## TASK DIRECTIONS
Across the whole listing, filter for the string "firmware" and copy every line that has it.

=== Section Start ===

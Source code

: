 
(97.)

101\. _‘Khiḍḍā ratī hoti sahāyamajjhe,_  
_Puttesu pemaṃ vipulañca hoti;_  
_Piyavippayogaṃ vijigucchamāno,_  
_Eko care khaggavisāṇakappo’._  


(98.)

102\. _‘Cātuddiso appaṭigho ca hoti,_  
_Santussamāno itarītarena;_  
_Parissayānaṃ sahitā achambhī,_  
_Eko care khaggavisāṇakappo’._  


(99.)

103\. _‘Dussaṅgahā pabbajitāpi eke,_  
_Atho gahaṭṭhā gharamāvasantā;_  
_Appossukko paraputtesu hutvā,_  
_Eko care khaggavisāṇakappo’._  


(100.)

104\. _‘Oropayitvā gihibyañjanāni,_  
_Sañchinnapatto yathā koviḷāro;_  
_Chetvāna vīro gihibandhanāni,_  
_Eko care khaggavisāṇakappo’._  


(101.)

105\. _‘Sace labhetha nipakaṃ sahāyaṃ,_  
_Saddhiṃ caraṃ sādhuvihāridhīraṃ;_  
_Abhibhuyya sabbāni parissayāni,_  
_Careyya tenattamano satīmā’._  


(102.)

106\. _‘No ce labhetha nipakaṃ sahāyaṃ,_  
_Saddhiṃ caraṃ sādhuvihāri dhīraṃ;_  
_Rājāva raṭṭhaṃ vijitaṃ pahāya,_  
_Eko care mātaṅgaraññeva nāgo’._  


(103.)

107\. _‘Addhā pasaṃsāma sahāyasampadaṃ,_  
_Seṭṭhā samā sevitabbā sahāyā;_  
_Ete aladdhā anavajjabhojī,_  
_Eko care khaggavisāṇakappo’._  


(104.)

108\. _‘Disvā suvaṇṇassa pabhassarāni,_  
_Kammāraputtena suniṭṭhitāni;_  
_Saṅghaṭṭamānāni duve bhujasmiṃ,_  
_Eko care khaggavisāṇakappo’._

=== Section End ===
=== Section Start ===

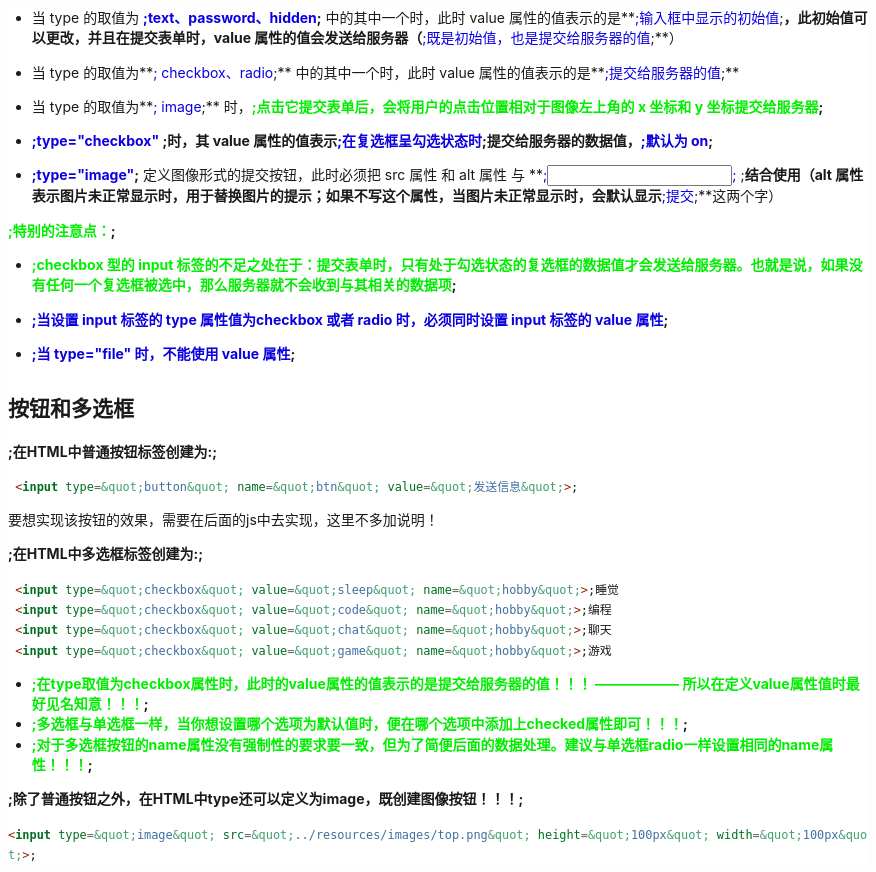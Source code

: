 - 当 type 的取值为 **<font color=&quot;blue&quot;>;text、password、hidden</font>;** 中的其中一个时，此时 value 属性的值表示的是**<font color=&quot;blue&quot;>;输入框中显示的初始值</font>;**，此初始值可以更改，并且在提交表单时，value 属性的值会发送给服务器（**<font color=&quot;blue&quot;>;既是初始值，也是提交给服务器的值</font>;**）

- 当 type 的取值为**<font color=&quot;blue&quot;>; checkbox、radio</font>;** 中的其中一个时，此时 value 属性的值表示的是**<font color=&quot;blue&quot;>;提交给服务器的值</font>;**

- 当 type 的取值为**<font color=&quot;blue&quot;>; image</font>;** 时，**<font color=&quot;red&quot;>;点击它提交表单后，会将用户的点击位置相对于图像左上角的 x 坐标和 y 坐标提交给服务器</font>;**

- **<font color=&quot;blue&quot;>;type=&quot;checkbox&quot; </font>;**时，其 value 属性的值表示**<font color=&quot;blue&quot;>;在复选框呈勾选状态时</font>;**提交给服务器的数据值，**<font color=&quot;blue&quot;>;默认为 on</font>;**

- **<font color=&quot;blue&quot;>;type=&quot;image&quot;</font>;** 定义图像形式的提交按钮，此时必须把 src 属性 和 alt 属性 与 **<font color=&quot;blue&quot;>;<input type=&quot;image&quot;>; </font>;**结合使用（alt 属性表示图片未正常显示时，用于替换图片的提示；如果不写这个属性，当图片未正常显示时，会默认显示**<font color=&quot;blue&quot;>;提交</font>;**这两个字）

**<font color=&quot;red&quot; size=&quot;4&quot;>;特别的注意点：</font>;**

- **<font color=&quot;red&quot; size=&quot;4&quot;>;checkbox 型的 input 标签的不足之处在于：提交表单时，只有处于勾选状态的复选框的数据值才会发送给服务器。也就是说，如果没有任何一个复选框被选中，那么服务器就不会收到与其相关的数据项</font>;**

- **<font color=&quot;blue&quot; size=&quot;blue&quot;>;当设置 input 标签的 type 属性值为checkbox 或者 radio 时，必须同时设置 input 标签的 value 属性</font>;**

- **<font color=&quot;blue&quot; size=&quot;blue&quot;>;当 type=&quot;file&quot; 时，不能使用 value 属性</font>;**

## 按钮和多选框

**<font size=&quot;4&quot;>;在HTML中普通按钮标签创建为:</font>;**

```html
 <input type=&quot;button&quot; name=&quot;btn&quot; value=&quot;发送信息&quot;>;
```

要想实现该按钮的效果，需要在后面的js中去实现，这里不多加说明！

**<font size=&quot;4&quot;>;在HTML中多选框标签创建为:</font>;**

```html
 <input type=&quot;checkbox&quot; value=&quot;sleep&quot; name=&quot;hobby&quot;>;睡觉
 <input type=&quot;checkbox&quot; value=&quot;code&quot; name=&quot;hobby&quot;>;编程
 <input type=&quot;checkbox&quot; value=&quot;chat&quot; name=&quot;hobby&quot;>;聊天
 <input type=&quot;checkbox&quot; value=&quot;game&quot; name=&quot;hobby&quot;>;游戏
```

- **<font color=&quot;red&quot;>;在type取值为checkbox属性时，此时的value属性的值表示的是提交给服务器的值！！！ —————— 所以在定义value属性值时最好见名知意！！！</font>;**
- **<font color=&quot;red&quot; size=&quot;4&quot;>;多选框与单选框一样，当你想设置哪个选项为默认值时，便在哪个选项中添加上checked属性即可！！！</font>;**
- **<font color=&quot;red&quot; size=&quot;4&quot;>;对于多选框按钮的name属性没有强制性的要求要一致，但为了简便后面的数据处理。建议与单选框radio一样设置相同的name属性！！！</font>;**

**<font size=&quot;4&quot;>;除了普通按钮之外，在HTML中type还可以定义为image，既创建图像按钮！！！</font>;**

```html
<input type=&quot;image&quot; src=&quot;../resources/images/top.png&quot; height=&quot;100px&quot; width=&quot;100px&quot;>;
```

=== Section End ===
=== Section Start ===

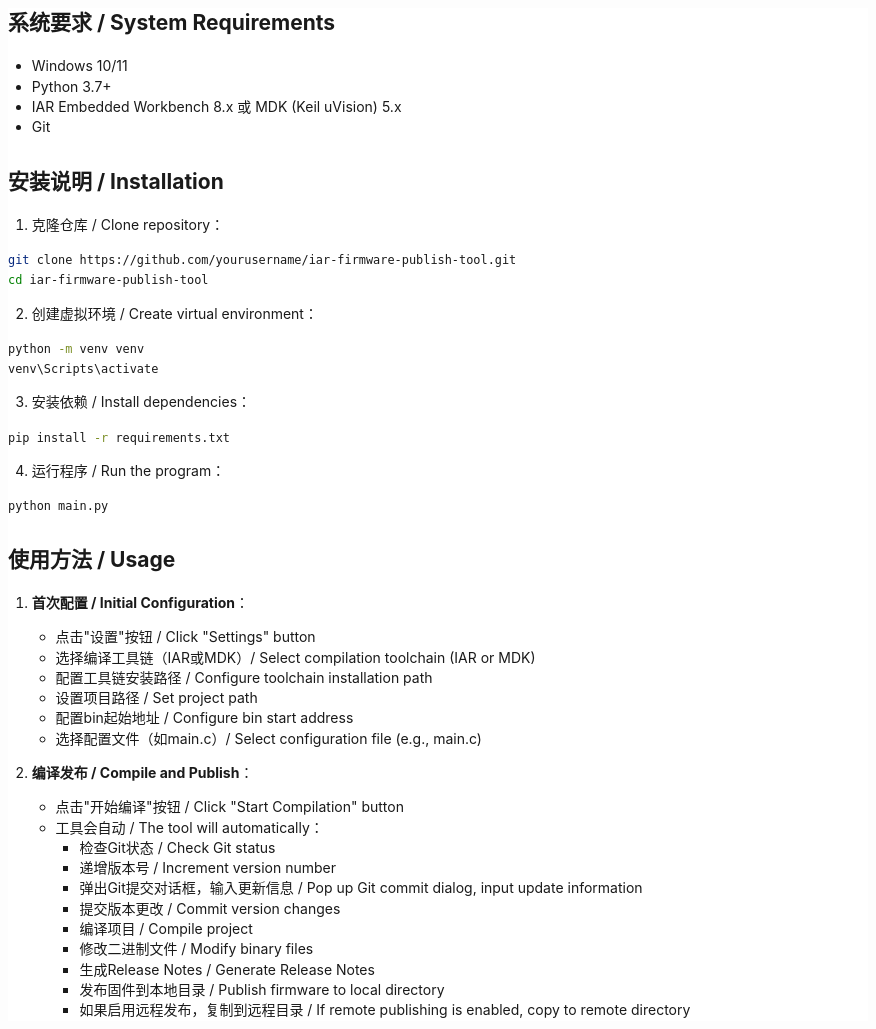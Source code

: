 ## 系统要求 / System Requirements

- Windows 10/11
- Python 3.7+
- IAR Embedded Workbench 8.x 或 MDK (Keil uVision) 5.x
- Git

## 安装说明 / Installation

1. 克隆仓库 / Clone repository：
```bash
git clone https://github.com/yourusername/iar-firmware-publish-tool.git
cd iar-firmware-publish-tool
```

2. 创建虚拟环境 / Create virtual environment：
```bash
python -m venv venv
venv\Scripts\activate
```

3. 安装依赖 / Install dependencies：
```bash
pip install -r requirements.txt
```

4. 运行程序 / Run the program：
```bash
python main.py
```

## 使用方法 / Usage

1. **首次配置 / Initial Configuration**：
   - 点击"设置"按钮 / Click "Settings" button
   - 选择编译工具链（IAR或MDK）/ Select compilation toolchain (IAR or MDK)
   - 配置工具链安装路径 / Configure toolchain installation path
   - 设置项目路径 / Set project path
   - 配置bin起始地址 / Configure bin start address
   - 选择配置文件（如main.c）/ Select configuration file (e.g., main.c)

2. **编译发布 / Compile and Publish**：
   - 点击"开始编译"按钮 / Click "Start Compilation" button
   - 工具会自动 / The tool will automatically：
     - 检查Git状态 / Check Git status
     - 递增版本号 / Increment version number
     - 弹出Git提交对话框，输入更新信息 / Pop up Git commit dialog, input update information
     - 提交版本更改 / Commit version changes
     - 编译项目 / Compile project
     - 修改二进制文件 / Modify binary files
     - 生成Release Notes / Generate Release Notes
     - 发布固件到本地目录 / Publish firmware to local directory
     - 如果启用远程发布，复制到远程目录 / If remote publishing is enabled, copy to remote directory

=== Section End ===

## TASK ANSWER
git clone https://github.com/yourusername/iar-firmware-publish-tool.git
cd iar-firmware-publish-tool
     - 发布固件到本地目录 / Publish firmware to local directory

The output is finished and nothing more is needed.